* ABOUT THIS TASK
Set down the listing again, word for word.

* SOURCE RECORDS
= = = = = = =
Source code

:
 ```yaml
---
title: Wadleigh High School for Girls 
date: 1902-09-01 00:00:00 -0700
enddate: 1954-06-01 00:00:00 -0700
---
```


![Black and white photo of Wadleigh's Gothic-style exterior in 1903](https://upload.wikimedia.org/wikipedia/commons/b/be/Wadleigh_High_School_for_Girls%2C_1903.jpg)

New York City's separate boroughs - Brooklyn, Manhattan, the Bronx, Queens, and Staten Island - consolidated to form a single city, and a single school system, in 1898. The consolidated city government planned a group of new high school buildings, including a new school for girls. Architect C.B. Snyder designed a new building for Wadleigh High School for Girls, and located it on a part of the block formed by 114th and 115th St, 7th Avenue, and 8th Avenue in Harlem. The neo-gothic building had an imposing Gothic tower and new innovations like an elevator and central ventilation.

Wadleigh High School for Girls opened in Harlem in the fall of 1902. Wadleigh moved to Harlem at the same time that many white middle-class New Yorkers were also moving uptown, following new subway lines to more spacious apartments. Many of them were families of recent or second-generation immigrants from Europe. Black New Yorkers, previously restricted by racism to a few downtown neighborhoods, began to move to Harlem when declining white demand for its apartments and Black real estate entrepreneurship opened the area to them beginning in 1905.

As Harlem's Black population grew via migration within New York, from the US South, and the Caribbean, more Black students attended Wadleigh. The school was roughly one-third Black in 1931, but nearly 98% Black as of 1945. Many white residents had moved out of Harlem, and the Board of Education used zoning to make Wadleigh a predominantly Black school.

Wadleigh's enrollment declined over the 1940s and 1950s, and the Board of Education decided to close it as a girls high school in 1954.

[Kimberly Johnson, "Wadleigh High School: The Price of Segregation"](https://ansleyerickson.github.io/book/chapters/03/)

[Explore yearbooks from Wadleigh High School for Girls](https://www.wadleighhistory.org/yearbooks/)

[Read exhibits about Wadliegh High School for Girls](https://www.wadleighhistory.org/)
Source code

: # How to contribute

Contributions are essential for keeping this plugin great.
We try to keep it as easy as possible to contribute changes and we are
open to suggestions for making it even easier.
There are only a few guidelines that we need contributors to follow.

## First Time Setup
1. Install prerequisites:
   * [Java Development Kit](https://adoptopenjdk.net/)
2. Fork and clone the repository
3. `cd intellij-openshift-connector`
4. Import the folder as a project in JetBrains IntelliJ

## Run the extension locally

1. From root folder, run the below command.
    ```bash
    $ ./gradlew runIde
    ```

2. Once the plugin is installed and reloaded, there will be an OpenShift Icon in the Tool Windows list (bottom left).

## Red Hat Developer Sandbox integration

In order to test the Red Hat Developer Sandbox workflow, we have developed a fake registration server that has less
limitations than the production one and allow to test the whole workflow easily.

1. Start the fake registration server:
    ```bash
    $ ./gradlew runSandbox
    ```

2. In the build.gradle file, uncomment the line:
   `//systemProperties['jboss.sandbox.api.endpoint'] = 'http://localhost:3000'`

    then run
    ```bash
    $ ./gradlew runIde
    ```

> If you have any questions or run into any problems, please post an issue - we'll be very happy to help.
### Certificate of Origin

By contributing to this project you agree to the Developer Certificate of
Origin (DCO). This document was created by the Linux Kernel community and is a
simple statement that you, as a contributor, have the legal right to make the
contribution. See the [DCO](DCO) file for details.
= = = = = = =
* SOLUTION
Source code

:
 ```yaml
---
title: Wadleigh High School for Girls 
date: 1902-09-01 00:00:00 -0700
enddate: 1954-06-01 00:00:00 -0700
---
```


![Black and white photo of Wadleigh's Gothic-style exterior in 1903](https://upload.wikimedia.org/wikipedia/commons/b/be/Wadleigh_High_School_for_Girls%2C_1903.jpg)

New York City's separate boroughs - Brooklyn, Manhattan, the Bronx, Queens, and Staten Island - consolidated to form a single city, and a single school system, in 1898. The consolidated city government planned a group of new high school buildings, including a new school for girls. Architect C.B. Snyder designed a new building for Wadleigh High School for Girls, and located it on a part of the block formed by 114th and 115th St, 7th Avenue, and 8th Avenue in Harlem. The neo-gothic building had an imposing Gothic tower and new innovations like an elevator and central ventilation.

Wadleigh High School for Girls opened in Harlem in the fall of 1902. Wadleigh moved to Harlem at the same time that many white middle-class New Yorkers were also moving uptown, following new subway lines to more spacious apartments. Many of them were families of recent or second-generation immigrants from Europe. Black New Yorkers, previously restricted by racism to a few downtown neighborhoods, began to move to Harlem when declining white demand for its apartments and Black real estate entrepreneurship opened the area to them beginning in 1905.

As Harlem's Black population grew via migration within New York, from the US South, and the Caribbean, more Black students attended Wadleigh. The school was roughly one-third Black in 1931, but nearly 98% Black as of 1945. Many white residents had moved out of Harlem, and the Board of Education used zoning to make Wadleigh a predominantly Black school.

Wadleigh's enrollment declined over the 1940s and 1950s, and the Board of Education decided to close it as a girls high school in 1954.

[Kimberly Johnson, "Wadleigh High School: The Price of Segregation"](https://ansleyerickson.github.io/book/chapters/03/)

[Explore yearbooks from Wadleigh High School for Girls](https://www.wadleighhistory.org/yearbooks/)

[Read exhibits about Wadliegh High School for Girls](https://www.wadleighhistory.org/)
Source code

: # How to contribute

Contributions are essential for keeping this plugin great.
We try to keep it as easy as possible to contribute changes and we are
open to suggestions for making it even easier.
There are only a few guidelines that we need contributors to follow.

## First Time Setup
1. Install prerequisites:
   * [Java Development Kit](https://adoptopenjdk.net/)
2. Fork and clone the repository
3. `cd intellij-openshift-connector`
4. Import the folder as a project in JetBrains IntelliJ

## Run the extension locally

1. From root folder, run the below command.
    ```bash
    $ ./gradlew runIde
    ```

2. Once the plugin is installed and reloaded, there will be an OpenShift Icon in the Tool Windows list (bottom left).

## Red Hat Developer Sandbox integration

In order to test the Red Hat Developer Sandbox workflow, we have developed a fake registration server that has less
limitations than the production one and allow to test the whole workflow easily.

1. Start the fake registration server:
    ```bash
    $ ./gradlew runSandbox
    ```

2. In the build.gradle file, uncomment the line:
   `//systemProperties['jboss.sandbox.api.endpoint'] = 'http://localhost:3000'`

    then run
    ```bash
    $ ./gradlew runIde
    ```

> If you have any questions or run into any problems, please post an issue - we'll be very happy to help.
### Certificate of Origin

By contributing to this project you agree to the Developer Certificate of
Origin (DCO). This document was created by the Linux Kernel community and is a
simple statement that you, as a contributor, have the legal right to make the
contribution. See the [DCO](DCO) file for details.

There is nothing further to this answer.